The Westward (Chinese: 西行纪; pinyin: Xī Xíng Jì; Vietnamese: Tây Hành Kỷ) is a Chinese 3D animated fantasy series adapted from the Hong Kong manhua of the same name by Zheng Jianhe and Deng Zhihui. The first season, produced by Tencent Pictures and Baiman Culture with Penguin Pictures and Baioo Family Interactive as co-producers, premiered on Tencent Video on 18 July 2018.

The series consists of five seasons and 134 episodes, excluding related films and specials. It is distributed internationally by WeTV under the title The Westward.

== Plot ==
The story begins sixteen years after Tang Sanzang and his disciples brought the Qi Jing back from the Other Shore and entrusted it to Emperor Shitian.
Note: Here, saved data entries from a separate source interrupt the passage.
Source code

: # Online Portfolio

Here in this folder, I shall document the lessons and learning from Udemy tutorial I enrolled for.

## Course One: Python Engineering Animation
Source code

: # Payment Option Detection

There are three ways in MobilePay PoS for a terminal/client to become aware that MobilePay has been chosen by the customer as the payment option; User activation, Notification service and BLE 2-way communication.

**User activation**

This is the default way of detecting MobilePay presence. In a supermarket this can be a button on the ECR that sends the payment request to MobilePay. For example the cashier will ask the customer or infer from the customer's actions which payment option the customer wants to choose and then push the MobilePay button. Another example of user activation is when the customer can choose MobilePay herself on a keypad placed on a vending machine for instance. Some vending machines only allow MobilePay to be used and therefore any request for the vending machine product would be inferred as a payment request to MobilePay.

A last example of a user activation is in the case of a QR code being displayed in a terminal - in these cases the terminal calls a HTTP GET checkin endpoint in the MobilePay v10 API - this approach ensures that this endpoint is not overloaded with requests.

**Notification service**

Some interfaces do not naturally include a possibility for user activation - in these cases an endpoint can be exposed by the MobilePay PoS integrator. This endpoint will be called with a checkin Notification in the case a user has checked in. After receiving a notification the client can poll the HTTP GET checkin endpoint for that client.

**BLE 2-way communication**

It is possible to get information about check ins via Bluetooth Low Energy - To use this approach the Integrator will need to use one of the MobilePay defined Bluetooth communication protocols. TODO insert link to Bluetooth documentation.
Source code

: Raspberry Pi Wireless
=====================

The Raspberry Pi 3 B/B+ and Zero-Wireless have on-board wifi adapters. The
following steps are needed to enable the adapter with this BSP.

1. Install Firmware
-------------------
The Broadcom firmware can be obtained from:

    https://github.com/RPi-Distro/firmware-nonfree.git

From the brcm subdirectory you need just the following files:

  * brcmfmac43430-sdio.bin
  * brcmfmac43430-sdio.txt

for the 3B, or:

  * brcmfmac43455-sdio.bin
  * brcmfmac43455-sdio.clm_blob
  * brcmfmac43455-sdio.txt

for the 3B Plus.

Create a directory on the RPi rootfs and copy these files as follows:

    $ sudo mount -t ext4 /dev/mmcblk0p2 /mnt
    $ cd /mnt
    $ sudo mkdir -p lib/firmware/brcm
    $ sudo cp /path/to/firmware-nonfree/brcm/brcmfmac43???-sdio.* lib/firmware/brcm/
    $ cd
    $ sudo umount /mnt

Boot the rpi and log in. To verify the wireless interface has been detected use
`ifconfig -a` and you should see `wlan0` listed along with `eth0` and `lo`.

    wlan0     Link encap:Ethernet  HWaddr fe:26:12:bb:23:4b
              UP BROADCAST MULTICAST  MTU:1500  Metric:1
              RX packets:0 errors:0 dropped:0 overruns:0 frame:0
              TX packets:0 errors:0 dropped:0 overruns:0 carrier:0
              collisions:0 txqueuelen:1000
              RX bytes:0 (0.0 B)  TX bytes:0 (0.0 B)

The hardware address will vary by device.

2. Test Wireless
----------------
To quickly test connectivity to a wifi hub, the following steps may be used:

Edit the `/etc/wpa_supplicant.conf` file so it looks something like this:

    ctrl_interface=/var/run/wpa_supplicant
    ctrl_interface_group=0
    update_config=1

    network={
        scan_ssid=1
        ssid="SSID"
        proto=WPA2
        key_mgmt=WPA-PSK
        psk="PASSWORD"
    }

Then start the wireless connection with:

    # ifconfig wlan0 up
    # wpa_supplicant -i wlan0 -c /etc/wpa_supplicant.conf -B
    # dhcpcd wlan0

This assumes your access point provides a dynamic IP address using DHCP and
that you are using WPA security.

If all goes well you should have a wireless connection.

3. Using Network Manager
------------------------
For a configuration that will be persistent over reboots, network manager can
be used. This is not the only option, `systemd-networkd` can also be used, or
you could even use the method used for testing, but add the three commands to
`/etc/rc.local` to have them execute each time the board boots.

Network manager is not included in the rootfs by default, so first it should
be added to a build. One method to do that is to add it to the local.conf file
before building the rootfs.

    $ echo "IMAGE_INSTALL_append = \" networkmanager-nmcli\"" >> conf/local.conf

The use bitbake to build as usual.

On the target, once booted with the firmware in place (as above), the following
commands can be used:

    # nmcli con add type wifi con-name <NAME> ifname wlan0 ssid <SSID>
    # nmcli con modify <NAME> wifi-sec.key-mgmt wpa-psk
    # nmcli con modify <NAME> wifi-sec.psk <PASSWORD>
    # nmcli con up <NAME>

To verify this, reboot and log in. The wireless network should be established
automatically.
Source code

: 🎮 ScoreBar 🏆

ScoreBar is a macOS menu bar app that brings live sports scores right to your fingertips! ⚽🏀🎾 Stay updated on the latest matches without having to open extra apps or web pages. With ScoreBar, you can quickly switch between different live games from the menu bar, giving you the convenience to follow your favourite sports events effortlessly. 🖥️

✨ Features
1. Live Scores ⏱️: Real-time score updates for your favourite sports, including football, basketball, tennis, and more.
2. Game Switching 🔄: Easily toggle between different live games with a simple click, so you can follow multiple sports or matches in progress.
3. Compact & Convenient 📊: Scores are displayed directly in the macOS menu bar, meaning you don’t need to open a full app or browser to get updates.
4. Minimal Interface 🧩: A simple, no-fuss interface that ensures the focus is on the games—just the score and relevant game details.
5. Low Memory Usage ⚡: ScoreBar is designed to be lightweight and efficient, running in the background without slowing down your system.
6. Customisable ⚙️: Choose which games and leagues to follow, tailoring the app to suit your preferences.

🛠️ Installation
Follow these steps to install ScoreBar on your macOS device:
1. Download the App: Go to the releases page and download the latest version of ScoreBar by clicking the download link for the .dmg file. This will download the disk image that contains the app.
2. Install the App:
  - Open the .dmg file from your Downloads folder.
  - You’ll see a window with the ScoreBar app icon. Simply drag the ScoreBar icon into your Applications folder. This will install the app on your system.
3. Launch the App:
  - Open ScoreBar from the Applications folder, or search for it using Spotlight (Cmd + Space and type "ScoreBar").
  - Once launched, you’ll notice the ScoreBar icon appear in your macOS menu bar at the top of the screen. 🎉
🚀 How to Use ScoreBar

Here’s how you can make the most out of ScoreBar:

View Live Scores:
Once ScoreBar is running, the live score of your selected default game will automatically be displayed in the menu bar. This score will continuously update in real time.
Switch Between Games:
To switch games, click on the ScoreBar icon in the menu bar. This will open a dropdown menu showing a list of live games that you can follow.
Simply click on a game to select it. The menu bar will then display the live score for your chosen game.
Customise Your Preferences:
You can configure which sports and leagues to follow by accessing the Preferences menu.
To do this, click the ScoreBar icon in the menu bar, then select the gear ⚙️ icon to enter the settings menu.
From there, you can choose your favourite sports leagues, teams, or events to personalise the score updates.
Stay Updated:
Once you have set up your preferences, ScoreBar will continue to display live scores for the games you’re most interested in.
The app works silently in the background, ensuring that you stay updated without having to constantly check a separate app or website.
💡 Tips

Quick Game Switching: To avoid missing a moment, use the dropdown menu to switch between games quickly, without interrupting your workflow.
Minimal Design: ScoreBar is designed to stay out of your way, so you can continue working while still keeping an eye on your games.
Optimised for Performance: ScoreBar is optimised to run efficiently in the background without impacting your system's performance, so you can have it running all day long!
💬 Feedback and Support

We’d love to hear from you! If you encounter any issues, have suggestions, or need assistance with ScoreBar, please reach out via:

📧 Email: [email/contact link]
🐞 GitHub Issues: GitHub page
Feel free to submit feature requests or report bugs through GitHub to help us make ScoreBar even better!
The wordless scripture is actually the Eternal Fire, the fire of creation. Corrupted by the Dark Souls, Shitian seeks to use its power to rule the three realms. While protecting the scripture, Sun Wukong is killed by the Three-Eyed General. Zhu Bajie loses his tusks, Sha Wujing is stripped of his memories, and Sanzang returns to the human world.

After battling Emperor Shitian, Tathagata retrieves the Qi Jing and entrusts it to the Dragon King of Tianyu Mountain. It takes the form of a girl named Xiaoyu, whom the Dragon King raises as his daughter. When Heaven sends the Three-Eyed General to reclaim her, the wolf demon Bai Lang helps her escape. He seeks Tang Sanzang's help in returning the scripture to the Other Shore.

== Production ==
The series adapts a manhua by Hong Kong creators Zheng Jianhe and Deng Zhihui. The comic reworks Journey to the West, changing the roles and relationships of its characters. Baiman Culture acquired the adaptation rights when only five instalments of the comic had been serialised. In 2016, it began working with Tencent Video to develop the property. Directors Zhong Zhixing and Mai Zhengle were involved in the early seasons.

According to a 2023 Xinsheng Pro report, the production team grew from more than 20 people to more than 200. Its production process involved storyboards, previews, animation, rendering, visual effects, lighting and compositing. Later seasons also combined two-dimensional and three-dimensional imagery in some scenes; the team said it had used artificial intelligence tools during production of the fifth season.

== Release ==
Tencent announced the animated adaptation in 2018. Its first season premiered exclusively on Tencent Video on 18 July that year. The fifth season began on 2 August 2023, and its final episode became available in February 2025.

| Season | Title | First released | Episodes |
| 1 | The Westward | 2018 | 16 |
| 2 | The Westward S2 | 2019 | 22 |
| 3 | The Westward S3 | 2021 | 20 |
| 4 | The Westward S4 | 2022 | 12 |
| 5 | The Westward S5 | 2023–2025 | 64 |

== Reception ==
Before the first season was released, CCTV-6 reported a favourable initial response to its 3D animation at a preview screening. In an August 2018 analysis, ACGx praised the visual presentation and story but argued that less than ten minutes of main content per episode was a weakness for a weekly series. It also cited audience comments collected by Guduo Radar that increasingly focused on the short running time.

A 2023 Xinsheng Pro report stated that the first season ranked first among domestic animated programmes on its premiere day and received more than 120 million views that day. At the 15th China Animation Golden Dragon Awards, The Westward received the bronze award for Best Animated Series.